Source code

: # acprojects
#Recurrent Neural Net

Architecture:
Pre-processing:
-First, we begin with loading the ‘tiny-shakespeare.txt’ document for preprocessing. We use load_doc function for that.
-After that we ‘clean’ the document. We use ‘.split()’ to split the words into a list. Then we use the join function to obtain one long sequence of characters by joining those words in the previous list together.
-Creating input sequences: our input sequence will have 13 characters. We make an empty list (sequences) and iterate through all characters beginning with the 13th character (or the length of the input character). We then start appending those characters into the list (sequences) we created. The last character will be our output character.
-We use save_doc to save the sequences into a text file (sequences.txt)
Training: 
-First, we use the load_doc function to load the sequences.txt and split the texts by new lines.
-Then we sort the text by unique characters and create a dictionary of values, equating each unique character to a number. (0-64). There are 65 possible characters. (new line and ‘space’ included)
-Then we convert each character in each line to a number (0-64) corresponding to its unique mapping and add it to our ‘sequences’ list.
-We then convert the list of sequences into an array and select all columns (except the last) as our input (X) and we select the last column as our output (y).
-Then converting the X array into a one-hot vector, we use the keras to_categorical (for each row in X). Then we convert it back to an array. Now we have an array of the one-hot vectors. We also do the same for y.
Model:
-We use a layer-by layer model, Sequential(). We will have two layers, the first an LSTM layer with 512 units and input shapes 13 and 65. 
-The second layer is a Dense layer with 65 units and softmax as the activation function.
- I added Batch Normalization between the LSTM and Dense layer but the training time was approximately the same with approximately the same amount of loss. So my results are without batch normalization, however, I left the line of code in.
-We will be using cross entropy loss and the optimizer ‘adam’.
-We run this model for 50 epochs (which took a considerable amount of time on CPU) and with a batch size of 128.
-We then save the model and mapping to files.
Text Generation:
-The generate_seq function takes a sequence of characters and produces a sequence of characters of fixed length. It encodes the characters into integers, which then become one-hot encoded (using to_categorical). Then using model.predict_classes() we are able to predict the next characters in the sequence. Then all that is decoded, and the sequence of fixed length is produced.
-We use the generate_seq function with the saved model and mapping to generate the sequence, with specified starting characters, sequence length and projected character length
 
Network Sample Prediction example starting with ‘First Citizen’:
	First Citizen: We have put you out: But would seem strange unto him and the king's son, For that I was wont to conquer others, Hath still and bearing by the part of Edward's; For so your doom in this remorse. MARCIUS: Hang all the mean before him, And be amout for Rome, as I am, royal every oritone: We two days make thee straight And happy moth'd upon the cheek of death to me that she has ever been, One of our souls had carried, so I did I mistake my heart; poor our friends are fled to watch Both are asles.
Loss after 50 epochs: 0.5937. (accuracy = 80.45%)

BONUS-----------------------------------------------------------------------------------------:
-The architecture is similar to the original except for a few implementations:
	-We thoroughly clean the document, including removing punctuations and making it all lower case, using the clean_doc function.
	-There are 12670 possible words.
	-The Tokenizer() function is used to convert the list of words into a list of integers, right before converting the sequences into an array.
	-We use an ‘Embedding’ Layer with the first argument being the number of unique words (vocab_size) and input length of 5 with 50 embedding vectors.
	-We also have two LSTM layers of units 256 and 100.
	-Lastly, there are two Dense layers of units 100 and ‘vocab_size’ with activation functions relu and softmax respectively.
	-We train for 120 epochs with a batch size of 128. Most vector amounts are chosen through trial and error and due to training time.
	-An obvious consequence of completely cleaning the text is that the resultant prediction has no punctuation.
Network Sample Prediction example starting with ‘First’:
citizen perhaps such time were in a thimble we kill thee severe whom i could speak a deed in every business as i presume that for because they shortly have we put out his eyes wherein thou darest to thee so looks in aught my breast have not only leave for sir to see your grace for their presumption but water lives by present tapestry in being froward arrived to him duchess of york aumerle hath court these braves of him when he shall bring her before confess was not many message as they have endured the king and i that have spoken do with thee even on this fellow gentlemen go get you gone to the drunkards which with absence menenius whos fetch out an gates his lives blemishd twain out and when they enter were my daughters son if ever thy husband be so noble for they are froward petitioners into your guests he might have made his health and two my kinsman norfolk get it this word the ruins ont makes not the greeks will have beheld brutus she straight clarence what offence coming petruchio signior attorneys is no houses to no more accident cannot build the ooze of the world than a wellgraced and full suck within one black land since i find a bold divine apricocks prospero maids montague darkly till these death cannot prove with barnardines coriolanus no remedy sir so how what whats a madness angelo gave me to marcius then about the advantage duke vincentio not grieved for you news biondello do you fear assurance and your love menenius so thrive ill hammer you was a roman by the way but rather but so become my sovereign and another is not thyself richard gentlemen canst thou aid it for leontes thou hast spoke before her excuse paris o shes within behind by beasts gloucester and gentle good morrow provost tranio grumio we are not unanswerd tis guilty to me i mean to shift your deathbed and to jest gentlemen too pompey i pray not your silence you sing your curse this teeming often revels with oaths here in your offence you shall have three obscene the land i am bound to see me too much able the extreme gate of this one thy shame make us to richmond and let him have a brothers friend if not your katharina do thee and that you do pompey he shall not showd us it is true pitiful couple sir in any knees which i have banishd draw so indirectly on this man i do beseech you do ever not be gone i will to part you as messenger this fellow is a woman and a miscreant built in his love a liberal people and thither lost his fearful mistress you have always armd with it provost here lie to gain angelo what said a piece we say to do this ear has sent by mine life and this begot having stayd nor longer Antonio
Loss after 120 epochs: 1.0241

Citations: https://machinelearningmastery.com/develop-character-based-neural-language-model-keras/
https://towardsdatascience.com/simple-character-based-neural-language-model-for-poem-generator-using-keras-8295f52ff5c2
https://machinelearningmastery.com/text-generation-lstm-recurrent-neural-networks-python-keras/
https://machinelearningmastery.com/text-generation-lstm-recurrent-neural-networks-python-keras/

● ● ● ● ● ● ●

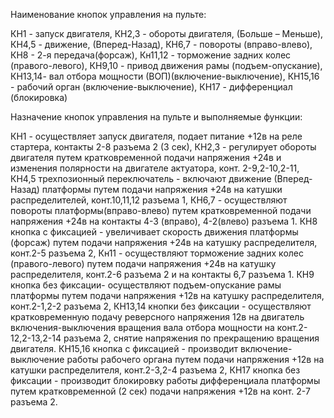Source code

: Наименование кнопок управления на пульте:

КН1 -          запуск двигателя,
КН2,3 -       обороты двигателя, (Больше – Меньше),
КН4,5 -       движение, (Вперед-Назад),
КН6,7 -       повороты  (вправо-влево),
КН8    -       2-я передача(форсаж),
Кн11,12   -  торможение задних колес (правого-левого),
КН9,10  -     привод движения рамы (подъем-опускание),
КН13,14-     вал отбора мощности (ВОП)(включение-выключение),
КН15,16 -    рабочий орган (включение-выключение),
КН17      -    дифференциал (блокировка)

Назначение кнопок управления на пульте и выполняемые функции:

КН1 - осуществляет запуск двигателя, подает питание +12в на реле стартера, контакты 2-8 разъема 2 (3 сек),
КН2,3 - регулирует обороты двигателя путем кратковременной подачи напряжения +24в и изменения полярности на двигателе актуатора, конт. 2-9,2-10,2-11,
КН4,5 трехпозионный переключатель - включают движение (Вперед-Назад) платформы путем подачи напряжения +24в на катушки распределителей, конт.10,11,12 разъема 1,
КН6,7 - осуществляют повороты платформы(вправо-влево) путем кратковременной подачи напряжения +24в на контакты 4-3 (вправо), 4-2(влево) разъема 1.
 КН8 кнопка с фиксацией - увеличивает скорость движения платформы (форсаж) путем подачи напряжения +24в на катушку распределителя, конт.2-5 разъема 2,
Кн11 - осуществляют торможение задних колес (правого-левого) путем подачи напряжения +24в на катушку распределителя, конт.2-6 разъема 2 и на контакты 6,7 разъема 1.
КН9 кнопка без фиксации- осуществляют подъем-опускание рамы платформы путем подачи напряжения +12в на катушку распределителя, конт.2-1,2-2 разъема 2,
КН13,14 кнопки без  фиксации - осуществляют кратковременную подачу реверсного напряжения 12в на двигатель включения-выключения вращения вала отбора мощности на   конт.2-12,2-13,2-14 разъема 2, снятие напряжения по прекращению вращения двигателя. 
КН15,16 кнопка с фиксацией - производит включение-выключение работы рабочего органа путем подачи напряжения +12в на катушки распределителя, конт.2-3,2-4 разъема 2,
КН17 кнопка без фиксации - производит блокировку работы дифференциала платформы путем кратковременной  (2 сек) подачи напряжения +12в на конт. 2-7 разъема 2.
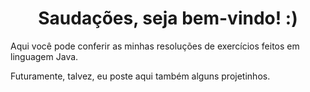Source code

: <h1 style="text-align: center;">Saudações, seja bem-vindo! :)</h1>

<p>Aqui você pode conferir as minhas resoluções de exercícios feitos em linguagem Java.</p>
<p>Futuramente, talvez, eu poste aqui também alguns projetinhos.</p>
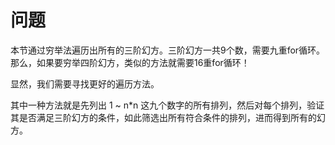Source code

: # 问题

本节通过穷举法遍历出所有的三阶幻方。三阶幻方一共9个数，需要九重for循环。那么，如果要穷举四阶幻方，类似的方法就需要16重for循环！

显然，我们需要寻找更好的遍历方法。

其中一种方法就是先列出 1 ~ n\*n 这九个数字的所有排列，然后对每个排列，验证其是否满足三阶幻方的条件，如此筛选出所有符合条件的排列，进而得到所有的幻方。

● ● ● ● ● ● ●

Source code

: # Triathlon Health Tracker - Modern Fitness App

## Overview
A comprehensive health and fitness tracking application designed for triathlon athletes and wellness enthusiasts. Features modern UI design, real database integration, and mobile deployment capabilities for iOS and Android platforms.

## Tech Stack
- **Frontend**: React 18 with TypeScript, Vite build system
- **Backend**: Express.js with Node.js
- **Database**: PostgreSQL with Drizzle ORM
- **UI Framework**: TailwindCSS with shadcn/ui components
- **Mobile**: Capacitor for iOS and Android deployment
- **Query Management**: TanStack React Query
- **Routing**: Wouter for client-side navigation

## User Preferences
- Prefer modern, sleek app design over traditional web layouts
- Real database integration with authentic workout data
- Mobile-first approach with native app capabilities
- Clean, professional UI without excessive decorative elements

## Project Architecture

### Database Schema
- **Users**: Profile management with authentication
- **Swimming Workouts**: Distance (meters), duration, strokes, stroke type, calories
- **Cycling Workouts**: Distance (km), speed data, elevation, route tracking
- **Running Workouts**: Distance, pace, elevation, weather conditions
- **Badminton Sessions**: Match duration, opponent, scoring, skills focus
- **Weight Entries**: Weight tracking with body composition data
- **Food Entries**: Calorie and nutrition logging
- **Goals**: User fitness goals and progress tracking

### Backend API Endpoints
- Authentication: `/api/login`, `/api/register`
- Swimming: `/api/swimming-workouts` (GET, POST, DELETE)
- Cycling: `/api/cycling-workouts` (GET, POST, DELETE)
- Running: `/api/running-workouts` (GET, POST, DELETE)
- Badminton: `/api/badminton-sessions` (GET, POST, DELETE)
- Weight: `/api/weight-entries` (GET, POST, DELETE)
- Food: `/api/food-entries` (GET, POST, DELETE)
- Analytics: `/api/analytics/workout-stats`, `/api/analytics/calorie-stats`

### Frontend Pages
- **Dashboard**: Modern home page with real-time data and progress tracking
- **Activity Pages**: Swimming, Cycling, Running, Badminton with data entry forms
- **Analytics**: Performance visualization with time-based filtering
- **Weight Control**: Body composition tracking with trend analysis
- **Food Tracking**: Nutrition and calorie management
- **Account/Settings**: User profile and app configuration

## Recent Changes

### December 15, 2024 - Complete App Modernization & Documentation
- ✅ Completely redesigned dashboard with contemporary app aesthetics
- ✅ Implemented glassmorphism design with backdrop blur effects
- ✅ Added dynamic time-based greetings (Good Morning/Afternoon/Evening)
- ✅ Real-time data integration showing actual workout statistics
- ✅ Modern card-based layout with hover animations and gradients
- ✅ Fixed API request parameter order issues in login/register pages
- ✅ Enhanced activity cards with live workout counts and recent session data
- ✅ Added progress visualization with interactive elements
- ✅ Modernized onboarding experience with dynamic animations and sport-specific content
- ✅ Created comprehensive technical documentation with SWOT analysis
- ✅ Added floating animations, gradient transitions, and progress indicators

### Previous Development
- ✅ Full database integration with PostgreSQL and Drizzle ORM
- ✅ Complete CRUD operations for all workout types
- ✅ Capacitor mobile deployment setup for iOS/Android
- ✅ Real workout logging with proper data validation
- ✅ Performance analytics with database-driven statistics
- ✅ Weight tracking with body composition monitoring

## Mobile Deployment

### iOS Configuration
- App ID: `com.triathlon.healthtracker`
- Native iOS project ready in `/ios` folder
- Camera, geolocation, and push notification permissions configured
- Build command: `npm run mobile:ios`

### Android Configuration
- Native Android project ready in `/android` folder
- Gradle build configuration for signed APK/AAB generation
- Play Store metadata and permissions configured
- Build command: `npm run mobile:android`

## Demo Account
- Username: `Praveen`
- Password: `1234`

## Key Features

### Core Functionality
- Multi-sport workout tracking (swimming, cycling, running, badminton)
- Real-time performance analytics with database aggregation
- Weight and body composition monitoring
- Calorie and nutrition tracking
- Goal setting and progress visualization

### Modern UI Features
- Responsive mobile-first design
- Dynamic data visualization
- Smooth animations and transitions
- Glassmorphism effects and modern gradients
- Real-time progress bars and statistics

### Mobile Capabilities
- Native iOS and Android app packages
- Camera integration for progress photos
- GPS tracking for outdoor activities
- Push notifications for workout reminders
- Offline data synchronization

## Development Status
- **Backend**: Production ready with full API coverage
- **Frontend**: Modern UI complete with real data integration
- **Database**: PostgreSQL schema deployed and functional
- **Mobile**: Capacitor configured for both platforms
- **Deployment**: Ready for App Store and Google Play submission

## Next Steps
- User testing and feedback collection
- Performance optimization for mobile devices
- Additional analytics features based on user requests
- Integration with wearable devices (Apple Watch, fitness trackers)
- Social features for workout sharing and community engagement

● ● ● ● ● ● ●

Out of the data above, set down the lines from the one with "- ✅ Weight tracking" to the one with "## Demo Account", both included, exactly as written and with no additions.

- ✅ Weight tracking with body composition monitoring

## Mobile Deployment

### iOS Configuration
- App ID: `com.triathlon.healthtracker`
- Native iOS project ready in `/ios` folder
- Camera, geolocation, and push notification permissions configured
- Build command: `npm run mobile:ios`

### Android Configuration
- Native Android project ready in `/android` folder
- Gradle build configuration for signed APK/AAB generation
- Play Store metadata and permissions configured
- Build command: `npm run mobile:android`

## Demo Account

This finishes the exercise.